Dr. Alejandro Soler, an International Relations specialist and Associate Professor in the University’s International Studies Department, favorably compares the targeted approach of the Global Magnitsky Act against country-wide sanctions. “Targeting individuals zeroes in on people involved in alleged crimes or violations. It spares the vast majority of the population that has nothing to do with the alleged violations,” he explains. He cites that the economic embargoes imposed on Iran and Cuba had adversely impacted people who did not play a part in the reasons for the sanction. “At the very least, it shames alleged violators of human rights,” Soler says.

Government reaction

Faced with the possibility of a US travel ban, Philipine government officials condemned the law. In a statement last January, Panelo blasted the measure as “misguided” and “bullying”, blaming the “bogus narratives of President Duterte’s usual antagonists”.

Cabinet Secretary Karlo Nograles also lambasted the supposed intrusion on Philippine sovereignty, saying, “Parang dinidiktahan tayo sa kung paano patakbuhin ang justice system natin. Independent tayo. Sovereign state tayo.”

(It is as if we’re being instructed on how to run our own justice system. We are independent. We are a sovereign state.)

Soler disagrees. The law, he explains, is “an exercise of US power”, rather than an infringement of sovereignty. “The aim of the US is clearly policy change, and it feels it can achieve this by exerting its influence on other countries to align their policies with the principles the US adheres to,” Soler explains.

Three of the bill’s proponents, US senators Edward Markey, Richard Durbin, and Patrick Leahy, have also been banned from entering the Philippines. Panelo threatened to revoke the visa-upon-arrival privilege for American citizens, which would force them to instead acquire regular visas before visiting the country.

“President Duterte is sorely mistaken if he thinks he can silence my voice and that of my colleagues,” responded Markey in a statement last January.

From the ground

Soler discredits Panelo’s threat, saying that the recent counter-threat to impose visa requirements on American citizens would only serve to “complicate US-Philippine relations” and prove ineffective in reversing the sanctions.

But he admits that the Global Magnitsky Act might not be enough to force a shift in domestic policy in the Philippines. “The current administration seems steadfast in its belief in its actions, he stresses. “It has time and again dismissed calls from the international community to be more transparent in its campaign against drugs and refuted accusations of human rights abuses.” Soler adds that the policy might serve as a “platform” for the Duterte administration to label its critics as “enemies of
the state”.

Soler additionally warns that previous sanctions by the US to other countries have historically “mostly only worsened” tensions between the US and the sanctioned state. In the same breath, he mentions that Filipino officials would find the US sanctions “very difficult to circumvent.”
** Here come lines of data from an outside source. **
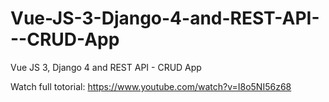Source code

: # Vue-JS-3-Django-4-and-REST-API---CRUD-App
Vue JS 3, Django 4 and REST API - CRUD App


Watch full totorial: https://www.youtube.com/watch?v=I8o5NI56z68
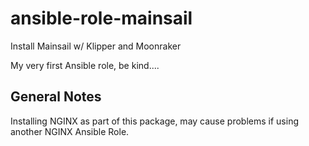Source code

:# ansible-role-mainsail

 Install Mainsail w/ Klipper and Moonraker

My very first Ansible role, be kind....

## General Notes

Installing NGINX as part of this package, may cause problems if using another NGINX Ansible Role.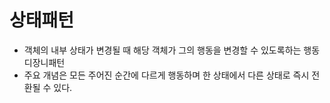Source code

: # 상태패턴 

- 객체의 내부 상태가 변경될 때 해당 객체가 그의 행동을 변경할 수  있도록하는 행동 디장니패턴
- 주요 개념은 모든 주어진 순간에 다르게 행동하며 한 상태에서 다른 상태로 즉시 전환될 수  있다.

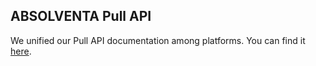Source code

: ## ABSOLVENTA Pull API

We unified our Pull API documentation among platforms. You can find it [here](../pull_api.md).
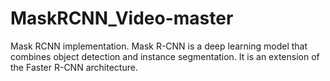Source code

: # MaskRCNN_Video-master
Mask RCNN implementation. Mask R-CNN is a deep learning model that combines object detection and instance segmentation. It is an extension of the Faster R-CNN architecture.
The European Union (EU) has also begun working on its own version of the law, which would likewise freeze the EU-based assets of human rights offenders and ban their entry into the EU.

By the end of January, relations have only soured further. Duterte angrily threatened to cancel the country’s Visiting Forces Agreement with America after former police chief and incumbent Sen. Ronaldo dela Rosa confirmed last January 22 that his US visa had been cancelled. The cancellation is reportedly due to the Asia Reassurance Initiative Act, which also allows visa bans against foreign officials tagged as human rights violators. The President has also rejected an invitation to attend a special summit in the US next March and has more recently forbidden members of the cabinet from traveling to America “indefinitely”. The lines are being drawn in the sand.

Update: February 13, 2020, 5 pm

As of February 13, Duterte has ordered the cancellation of the VFA, despite protests from Filipino officials.